These people work on assembly lines and what not, they need the health coverage, I will not need it as much sitting behind a computer punching numbers might give me bad eye sight and carpel tunnel not a bad back and aching legs/arms, maybe have something fall on me etc etc. They deserve to get good benefits. Usually, for most big companies, the fringe benefits are about ~30% of their pay, so no I am not surprised, because that’s how this works, I see it every single day, I write up the budgets.

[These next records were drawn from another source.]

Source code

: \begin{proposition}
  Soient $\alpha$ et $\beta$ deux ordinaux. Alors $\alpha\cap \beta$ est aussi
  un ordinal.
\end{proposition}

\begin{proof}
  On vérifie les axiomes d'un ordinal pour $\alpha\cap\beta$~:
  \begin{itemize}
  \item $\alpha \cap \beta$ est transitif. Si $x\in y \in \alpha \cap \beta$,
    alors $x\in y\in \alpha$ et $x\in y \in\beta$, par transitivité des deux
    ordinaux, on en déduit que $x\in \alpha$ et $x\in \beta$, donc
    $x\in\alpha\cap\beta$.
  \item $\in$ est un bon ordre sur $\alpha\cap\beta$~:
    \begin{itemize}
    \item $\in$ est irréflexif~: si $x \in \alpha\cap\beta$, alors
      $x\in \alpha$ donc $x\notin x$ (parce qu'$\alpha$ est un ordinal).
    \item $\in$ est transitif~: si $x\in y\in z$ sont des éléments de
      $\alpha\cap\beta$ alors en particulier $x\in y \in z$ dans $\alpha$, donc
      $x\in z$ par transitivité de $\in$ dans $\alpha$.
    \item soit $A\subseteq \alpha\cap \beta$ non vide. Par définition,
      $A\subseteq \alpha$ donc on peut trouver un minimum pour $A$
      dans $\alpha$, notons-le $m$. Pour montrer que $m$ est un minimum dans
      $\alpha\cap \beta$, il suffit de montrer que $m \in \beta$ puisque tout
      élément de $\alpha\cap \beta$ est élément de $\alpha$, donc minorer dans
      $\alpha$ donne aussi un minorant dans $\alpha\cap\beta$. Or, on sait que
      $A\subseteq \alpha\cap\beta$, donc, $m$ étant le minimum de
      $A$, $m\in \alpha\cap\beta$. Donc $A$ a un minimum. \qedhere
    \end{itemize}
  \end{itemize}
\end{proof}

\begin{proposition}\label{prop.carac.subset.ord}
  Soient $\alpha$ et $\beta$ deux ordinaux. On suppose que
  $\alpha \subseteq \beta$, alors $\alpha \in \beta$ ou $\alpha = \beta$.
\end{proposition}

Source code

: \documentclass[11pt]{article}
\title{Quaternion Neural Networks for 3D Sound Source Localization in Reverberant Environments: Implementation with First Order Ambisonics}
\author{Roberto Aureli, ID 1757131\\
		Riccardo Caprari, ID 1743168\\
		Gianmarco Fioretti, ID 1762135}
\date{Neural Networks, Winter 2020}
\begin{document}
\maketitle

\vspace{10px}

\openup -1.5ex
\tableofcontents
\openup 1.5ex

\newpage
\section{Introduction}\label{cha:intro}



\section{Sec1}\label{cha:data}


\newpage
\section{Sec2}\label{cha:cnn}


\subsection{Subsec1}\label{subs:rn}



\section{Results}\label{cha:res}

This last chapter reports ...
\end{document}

The number seems way too high, so I thought they lumped in the wages of CEO’s, maybe it doesn’t. I am still not sure about that, but did you read the actual statement
But then what's the source of that $70 hourly figure? It didn't come out of thin air. Analysts came up with it by including the cost of all employer-provided benefits--namely, health insurance and pensions--and then dividing by the number of workers. The result, they found, was that benefits for Big Three cost about $42 per hour, per employee. Add that to the wages--again, $24 per hour--and you get the $70 figure. Voila. Except ... notice something weird about this calculation? It's not as if each active worker is getting health benefits and pensions worth $42 per hour. That would come to nearly twice his or her wages. (Talk about gold-plated coverage!) Instead, each active worker is getting benefits equal only to a fraction of that--probably around $10 per hour, according to estimates from the International Motor Vehicle Program. The number only gets to $70 an hour if you include the cost of benefits for retirees--in other words, the cost of benefits for other people.